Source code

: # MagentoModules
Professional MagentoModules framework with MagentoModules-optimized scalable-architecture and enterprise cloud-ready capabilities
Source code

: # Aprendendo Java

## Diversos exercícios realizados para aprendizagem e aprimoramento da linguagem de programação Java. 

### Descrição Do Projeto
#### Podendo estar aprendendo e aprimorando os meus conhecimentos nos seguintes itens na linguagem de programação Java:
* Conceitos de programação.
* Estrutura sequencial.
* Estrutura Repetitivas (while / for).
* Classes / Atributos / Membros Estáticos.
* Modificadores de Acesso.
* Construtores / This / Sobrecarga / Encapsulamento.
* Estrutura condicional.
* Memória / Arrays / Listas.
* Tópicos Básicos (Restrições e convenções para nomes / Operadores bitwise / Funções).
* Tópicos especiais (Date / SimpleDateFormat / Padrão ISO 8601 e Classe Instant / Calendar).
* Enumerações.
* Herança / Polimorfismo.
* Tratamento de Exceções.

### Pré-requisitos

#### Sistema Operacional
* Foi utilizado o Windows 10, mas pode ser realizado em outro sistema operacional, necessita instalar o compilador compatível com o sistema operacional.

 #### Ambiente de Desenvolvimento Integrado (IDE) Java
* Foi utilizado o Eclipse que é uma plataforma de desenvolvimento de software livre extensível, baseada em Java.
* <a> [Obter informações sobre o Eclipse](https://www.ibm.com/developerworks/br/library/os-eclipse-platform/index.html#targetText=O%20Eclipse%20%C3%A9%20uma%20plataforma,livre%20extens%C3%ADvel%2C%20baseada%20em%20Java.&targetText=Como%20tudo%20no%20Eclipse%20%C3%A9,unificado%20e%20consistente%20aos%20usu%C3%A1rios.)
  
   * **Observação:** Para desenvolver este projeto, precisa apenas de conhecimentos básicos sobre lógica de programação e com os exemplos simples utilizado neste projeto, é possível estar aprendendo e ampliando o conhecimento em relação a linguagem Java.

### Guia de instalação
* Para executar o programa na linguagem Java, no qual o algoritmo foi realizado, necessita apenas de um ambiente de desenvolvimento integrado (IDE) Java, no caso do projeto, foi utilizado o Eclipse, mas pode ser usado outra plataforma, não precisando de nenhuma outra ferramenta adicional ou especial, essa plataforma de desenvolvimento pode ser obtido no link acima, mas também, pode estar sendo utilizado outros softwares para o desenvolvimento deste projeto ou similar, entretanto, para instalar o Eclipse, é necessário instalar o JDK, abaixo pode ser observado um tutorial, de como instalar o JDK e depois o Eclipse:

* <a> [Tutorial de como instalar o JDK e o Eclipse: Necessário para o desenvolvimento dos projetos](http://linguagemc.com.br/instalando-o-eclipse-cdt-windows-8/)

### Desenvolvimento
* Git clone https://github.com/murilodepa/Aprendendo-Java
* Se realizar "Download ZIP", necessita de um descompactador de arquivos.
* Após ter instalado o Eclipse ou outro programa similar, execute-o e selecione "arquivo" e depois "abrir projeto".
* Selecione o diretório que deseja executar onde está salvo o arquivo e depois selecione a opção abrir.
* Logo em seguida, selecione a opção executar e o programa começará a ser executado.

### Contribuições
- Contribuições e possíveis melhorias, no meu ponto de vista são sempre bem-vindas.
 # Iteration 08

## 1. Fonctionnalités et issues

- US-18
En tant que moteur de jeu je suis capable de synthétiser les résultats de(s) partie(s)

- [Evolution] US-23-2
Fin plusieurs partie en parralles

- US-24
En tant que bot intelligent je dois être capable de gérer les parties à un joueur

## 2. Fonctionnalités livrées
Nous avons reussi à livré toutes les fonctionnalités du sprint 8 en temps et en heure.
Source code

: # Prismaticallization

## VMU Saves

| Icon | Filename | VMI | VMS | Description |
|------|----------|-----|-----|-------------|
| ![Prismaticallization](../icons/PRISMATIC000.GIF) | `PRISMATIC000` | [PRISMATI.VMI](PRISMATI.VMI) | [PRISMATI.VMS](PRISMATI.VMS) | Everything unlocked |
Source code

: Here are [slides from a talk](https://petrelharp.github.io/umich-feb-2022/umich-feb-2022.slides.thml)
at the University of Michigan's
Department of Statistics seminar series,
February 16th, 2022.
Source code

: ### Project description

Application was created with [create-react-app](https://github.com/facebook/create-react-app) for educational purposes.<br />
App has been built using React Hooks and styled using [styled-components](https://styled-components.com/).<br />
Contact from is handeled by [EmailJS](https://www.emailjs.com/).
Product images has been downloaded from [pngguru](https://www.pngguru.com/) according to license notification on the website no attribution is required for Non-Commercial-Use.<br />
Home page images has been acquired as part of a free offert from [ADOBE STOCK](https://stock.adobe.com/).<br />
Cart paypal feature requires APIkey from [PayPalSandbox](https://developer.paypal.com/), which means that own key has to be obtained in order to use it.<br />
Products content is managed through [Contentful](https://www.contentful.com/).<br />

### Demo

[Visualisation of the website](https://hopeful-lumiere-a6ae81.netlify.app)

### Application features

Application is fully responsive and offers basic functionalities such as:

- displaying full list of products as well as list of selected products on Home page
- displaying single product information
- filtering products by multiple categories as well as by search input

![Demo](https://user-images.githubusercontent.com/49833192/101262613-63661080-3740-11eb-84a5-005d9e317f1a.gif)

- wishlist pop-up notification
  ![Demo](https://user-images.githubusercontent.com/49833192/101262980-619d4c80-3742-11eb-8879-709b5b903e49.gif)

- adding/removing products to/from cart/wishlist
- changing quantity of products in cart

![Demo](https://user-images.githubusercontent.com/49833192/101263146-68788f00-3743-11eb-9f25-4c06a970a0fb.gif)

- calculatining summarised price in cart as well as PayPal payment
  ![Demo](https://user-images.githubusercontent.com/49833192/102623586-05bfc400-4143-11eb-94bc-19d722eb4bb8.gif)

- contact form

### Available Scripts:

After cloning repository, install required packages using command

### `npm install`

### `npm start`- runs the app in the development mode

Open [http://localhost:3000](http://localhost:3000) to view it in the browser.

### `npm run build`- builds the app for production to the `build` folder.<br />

■ **Aim of the exercise**:
When you reach the line with "Git clone https://github.com/murilodepa/Aprendendo-Java" in the records above, start writing out lines exactly, and stop once the line with "App has been" has been written; include nothing else.

■ **Written solution**:
* Git clone https://github.com/murilodepa/Aprendendo-Java
* Se realizar "Download ZIP", necessita de um descompactador de arquivos.
* Após ter instalado o Eclipse ou outro programa similar, execute-o e selecione "arquivo" e depois "abrir projeto".
* Selecione o diretório que deseja executar onde está salvo o arquivo e depois selecione a opção abrir.
* Logo em seguida, selecione a opção executar e o programa começará a ser executado.

### Contribuições
- Contribuições e possíveis melhorias, no meu ponto de vista são sempre bem-vindas.
 # Iteration 08

## 1. Fonctionnalités et issues

- US-18
En tant que moteur de jeu je suis capable de synthétiser les résultats de(s) partie(s)

- [Evolution] US-23-2
Fin plusieurs partie en parralles

- US-24
En tant que bot intelligent je dois être capable de gérer les parties à un joueur

## 2. Fonctionnalités livrées
Nous avons reussi à livré toutes les fonctionnalités du sprint 8 en temps et en heure.
Source code

: # Prismaticallization

## VMU Saves

| Icon | Filename | VMI | VMS | Description |
|------|----------|-----|-----|-------------|
| ![Prismaticallization](../icons/PRISMATIC000.GIF) | `PRISMATIC000` | [PRISMATI.VMI](PRISMATI.VMI) | [PRISMATI.VMS](PRISMATI.VMS) | Everything unlocked |
Source code

: Here are [slides from a talk](https://petrelharp.github.io/umich-feb-2022/umich-feb-2022.slides.thml)
at the University of Michigan's
Department of Statistics seminar series,
February 16th, 2022.
Source code

: ### Project description

Application was created with [create-react-app](https://github.com/facebook/create-react-app) for educational purposes.<br />
App has been built using React Hooks and styled using [styled-components](https://styled-components.com/).<br />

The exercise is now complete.